Bernd Lehmann was absolutely determined to flee. After he was released from his last prison term for burglary in December 1967, he was assigned to a job that he did not like. The 18 -year-old was employed as a lathe operator at the state-owned electric appliances plant in Treptow. He still had to pay compensation which left him little of his meager earnings. Bernd Lehmann was not allowed to change jobs. The staff of the internal affairs division warned him “to show some respect for the caring efforts of the state organ and to make his contribution to achieving a structured life.”[7] The young man, however, dreamed of a future as a sports teacher. To reach this goal, he planned to acquire the qualification of a 10th grader at the adult education center. His mother, who had worked in East Berlin as a swimming teacher, served as his role model.[8] He evidently did not see any chance of realizing these plans in East Germany. He had difficulty getting rid of the habits that repeatedly led him into conflict with the East German laws. In May 1968 the Stasi informant reported that Bernd Lehmann had given up on his plans to escape with an airplane and only considered this as a last resort. He also regarded escaping across the border grounds to West Berlin to be too dangerous because the grounds appeared to be too strongly secured. Instead he figured that he was more likely to succeed across the inner-German border. One just had to know where the mine fields were and then make it into the five-kilometer zone unnoticed.[9]

It was perhaps a rash and spontaneous decision that ultimately led Bernd Lehmann to flee across the border to West Berlin. He had gotten into an argument with his family on the evening before he fled. He admitted to his mother that he had not shown up for work for days and was planning to start a job as a waiter. His mother worried that he would get into trouble again with the law if he were to handle large sums of money and expressed her concern to him. She threatened to report his skipping work to the internal affairs division. Bernd Lehmann tried unsuccessfully to change his mother’s mind.
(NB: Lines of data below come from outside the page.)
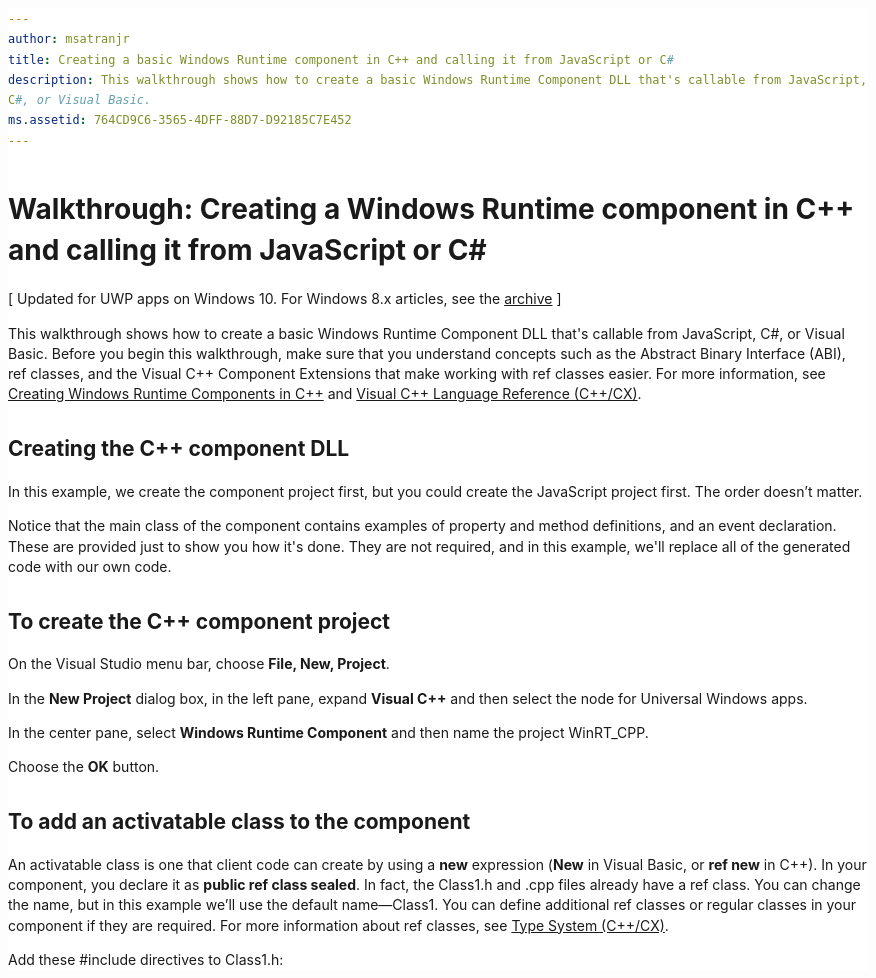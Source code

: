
 ```yaml
---
author: msatranjr
title: Creating a basic Windows Runtime component in C++ and calling it from JavaScript or C#
description: This walkthrough shows how to create a basic Windows Runtime Component DLL that's callable from JavaScript, C#, or Visual Basic.
ms.assetid: 764CD9C6-3565-4DFF-88D7-D92185C7E452
---
```


<h1>Walkthrough: Creating a Windows Runtime component in C++ and calling it from JavaScript or C#</h1>


\[ Updated for UWP apps on Windows 10. For Windows 8.x articles, see the [archive](http://go.microsoft.com/fwlink/p/?linkid=619132) \]

This walkthrough shows how to create a basic Windows Runtime Component DLL that's callable from JavaScript, C#, or Visual Basic. Before you begin this walkthrough, make sure that you understand concepts such as the Abstract Binary Interface (ABI), ref classes, and the Visual C++ Component Extensions that make working with ref classes easier. For more information, see [Creating Windows Runtime Components in C++](creating-windows-runtime-components-in-cpp.md) and [Visual C++ Language Reference (C++/CX)](https://msdn.microsoft.com/library/windows/apps/xaml/hh699871.aspx).

## Creating the C++ component DLL

In this example, we create the component project first, but you could create the JavaScript project first. The order doesn’t matter.

Notice that the main class of the component contains examples of property and method definitions, and an event declaration. These are provided just to show you how it's done. They are not required, and in this example, we'll replace all of the generated code with our own code.

## **To create the C++ component project**

On the Visual Studio menu bar, choose **File, New, Project**.

In the **New Project** dialog box, in the left pane, expand **Visual C++** and then select the node for Universal Windows apps.

In the center pane, select **Windows Runtime Component** and then name the project WinRT\_CPP.

Choose the **OK** button.

## **To add an activatable class to the component**

An activatable class is one that client code can create by using a **new** expression (**New** in Visual Basic, or **ref new** in C++). In your component, you declare it as **public ref class sealed**. In fact, the Class1.h and .cpp files already have a ref class. You can change the name, but in this example we’ll use the default name—Class1. You can define additional ref classes or regular classes in your component if they are required. For more information about ref classes, see [Type System (C++/CX)](https://msdn.microsoft.com/library/windows/apps/hh755822.aspx).

Add these \#include directives to Class1.h:
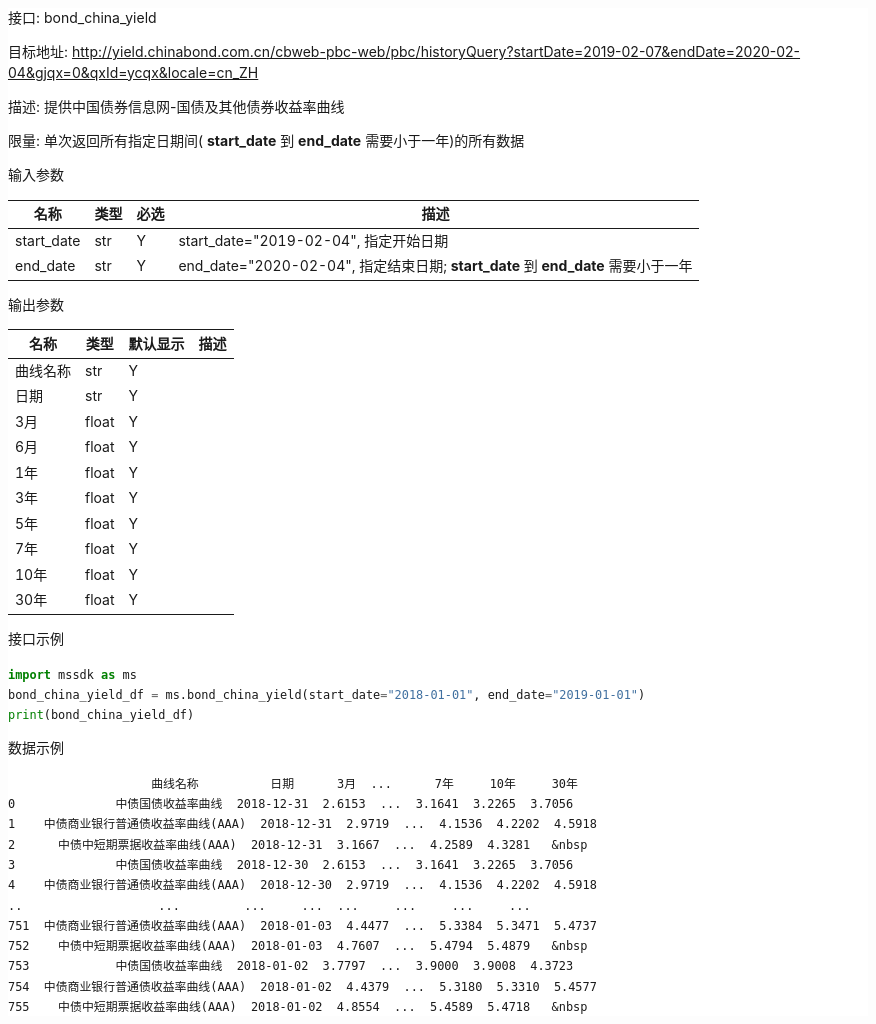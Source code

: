 接口: bond_china_yield

目标地址: http://yield.chinabond.com.cn/cbweb-pbc-web/pbc/historyQuery?startDate=2019-02-07&endDate=2020-02-04&gjqx=0&qxId=ycqx&locale=cn_ZH

描述: 提供中国债券信息网-国债及其他债券收益率曲线

限量: 单次返回所有指定日期间( **start_date** 到 **end_date** 需要小于一年)的所有数据

输入参数

| 名称   | 类型 | 必选 | 描述                                                                              |
| -------- | ---- | ---- | --- |
| start_date | str | Y | start_date="2019-02-04", 指定开始日期 |
| end_date | str | Y | end_date="2020-02-04", 指定结束日期; **start_date** 到 **end_date** 需要小于一年 |

输出参数

| 名称          | 类型 | 默认显示 | 描述           |
| --------------- | ----- | -------- | ---------------- |
| 曲线名称      | str   | Y        |   |
| 日期      | str   | Y        |    |
| 3月      | float   | Y        |         |
| 6月        | float   | Y        |    |
| 1年      | float   | Y        |         |
| 3年        | float   | Y        |    |
| 5年        | float   | Y        |    |
| 7年        | float   | Y        |    |
| 10年        | float   | Y        |    |
| 30年        | float   | Y        |    |

接口示例

```python
import mssdk as ms
bond_china_yield_df = ms.bond_china_yield(start_date="2018-01-01", end_date="2019-01-01")
print(bond_china_yield_df)
```

数据示例

```
                    曲线名称          日期      3月  ...      7年     10年     30年
0              中债国债收益率曲线  2018-12-31  2.6153  ...  3.1641  3.2265  3.7056
1    中债商业银行普通债收益率曲线(AAA)  2018-12-31  2.9719  ...  4.1536  4.2202  4.5918
2      中债中短期票据收益率曲线(AAA)  2018-12-31  3.1667  ...  4.2589  4.3281   &nbsp
3              中债国债收益率曲线  2018-12-30  2.6153  ...  3.1641  3.2265  3.7056
4    中债商业银行普通债收益率曲线(AAA)  2018-12-30  2.9719  ...  4.1536  4.2202  4.5918
..                   ...         ...     ...  ...     ...     ...     ...
751  中债商业银行普通债收益率曲线(AAA)  2018-01-03  4.4477  ...  5.3384  5.3471  5.4737
752    中债中短期票据收益率曲线(AAA)  2018-01-03  4.7607  ...  5.4794  5.4879   &nbsp
753            中债国债收益率曲线  2018-01-02  3.7797  ...  3.9000  3.9008  4.3723
754  中债商业银行普通债收益率曲线(AAA)  2018-01-02  4.4379  ...  5.3180  5.3310  5.4577
755    中债中短期票据收益率曲线(AAA)  2018-01-02  4.8554  ...  5.4589  5.4718   &nbsp
```
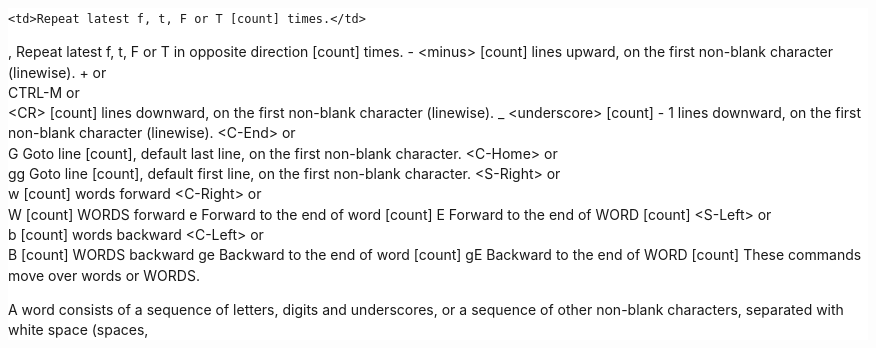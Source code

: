     <td>Repeat latest f, t, F or T [count] times.</td>
  </tr>
  <tr>
    <td>,</td>
    <td>Repeat latest f, t, F or T in opposite direction [count] times.</td>
  </tr>
  <tr>
    <td>-  &lt;minus&gt;</td>
    <td>[count] lines upward, on the first non-blank character
    (linewise).</td>
  </tr>
  <tr>
    <td>+ or<br> CTRL-M or<br> &lt;CR&gt;</td>
    <td>[count] lines downward, on the first non-blank character
    (linewise).</td>
  </tr>
  <tr>
    <td>_  &lt;underscore&gt;</td>
    <td>[count] - 1 lines downward, on the first non-blank character (linewise).</td>
  </tr>
  <tr>
    <td>&lt;C-End&gt; or<br> G</td>
    <td>Goto line [count], default last line, on the first non-blank character.</td>
  </tr>
  <tr>
    <td>&lt;C-Home&gt;  or<br> gg</td>
    <td>Goto line [count], default first line, on the first non-blank character.</td>
  </tr>
  <tr>
    <td>&lt;S-Right&gt;  or<br> w</td>
    <td>[count] words forward </td>
  </tr>
  <tr>
    <td>&lt;C-Right&gt;  or<br> W</td>
    <td>[count] WORDS forward </td>
  </tr>
  <tr>
    <td>e</td>
    <td>Forward to the end of word [count] </td>
  </tr>
  <tr>
    <td>E</td>
    <td>Forward to the end of WORD [count] </td>
  </tr>
  <tr>
    <td>&lt;S-Left&gt;  or<br> b</td>
    <td>[count] words backward </td>
  </tr>
  <tr>
    <td>&lt;C-Left&gt;  or<br> B</td>
    <td>[count] WORDS backward </td>
  </tr>
  <tr>
    <td>ge</td>
    <td>Backward to the end of word [count] </td>
  </tr>
  <tr>
    <td>gE</td>
    <td>Backward to the end of WORD [count]</td>
  </tr>
</tbody></table>
These commands move over words or WORDS.<p></p>
<p>A word consists of a sequence of letters, digits and underscores, or a
sequence of other non-blank characters, separated with white space (spaces,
Bernd Lehmann left the apartment late that night. Evidently there was nothing keeping him in East Berlin anymore. Without further ado he entered the Spree and began swimming from Treptow Park towards Osthafen, where he probably hoped to cross the border to West Berlin near the Flutgraben channel. He did not know that barbed wire was installed in the water and became caught in the underwater obstacles in the Osthafen Harbor about 20 meters away from the channel and drowned painfully.[10]

[Lydia Dollmann]

[1] See “Protokoll des PdVP Berlin/Abteilung K/Dez. III, 3.6.1968,” in: BStU, MfS, AOP 8027/68, Bl. 53.
[2] “Bericht der VP-Inspektion Berlin-Friedrichshain/Kommissariat I über den Verdacht der Vorbereitung der Republikflucht, 22.3.1968,” in: BStU, MfS, AOP 8027/68, Bl. 34.
[3] Ibid., Bl. 34.
[4] See “Bericht [des MfS]/KD Friedrichshain, 5.3.1968,” in: BStU, MfS, AOP 8027/68, Bl. 37.
[5] See “Bericht der VP-Inspektion Friedrichshain/Kommissariat I über die nochmalige Befragung des IM „Heinz Schmidt“, 5.3.1968,” in: BStU, MfS, AOP 8027/68, Bl. 23–24.
[6] See “Eröffnungsbericht der VP-Inspektion Friedrichshain/Kommissariat I zur KA „Flugzeug“, 3.3.1968,” in: BStU, MfS, AOP 8027/68, Bl. 16–17; “Information der VP-Inspektion Friedrichshain/Kommissariat I vom 1.3.1968,” in: BStU, MfS, AOP 8027/68, Bl. 20–21.
[7] “Bericht der VPI Friedrichshain/Kommissariat VII über eine Aussprache mit dem Haftentlassenen Bernd Lehmann, 28.12.1967,” in: BStU, MfS, AOP 8027/68, Bl. 43–44.
[8] See ibid., and “Kontrollbericht der VP-Inspektion Friedrichshain/VPR 83/Abteilung K über Bernd Lehmann, 31.1.1968,” in: BStU, MfS, AOP 8027/68, Bl. 45–46.
[9] See “Aktenvermerk [des MfS]/KD Friedrichshain, 18.5.1968,” in: BStU, MfS, AOP 8027/68, Bl. 48.
[10] On this and the following see “Schlussbericht [des MfS]/KD Friedrichshain, 5.7.1968,” in: BStU, MfS, AOP 8027/68, Bl. 58–59.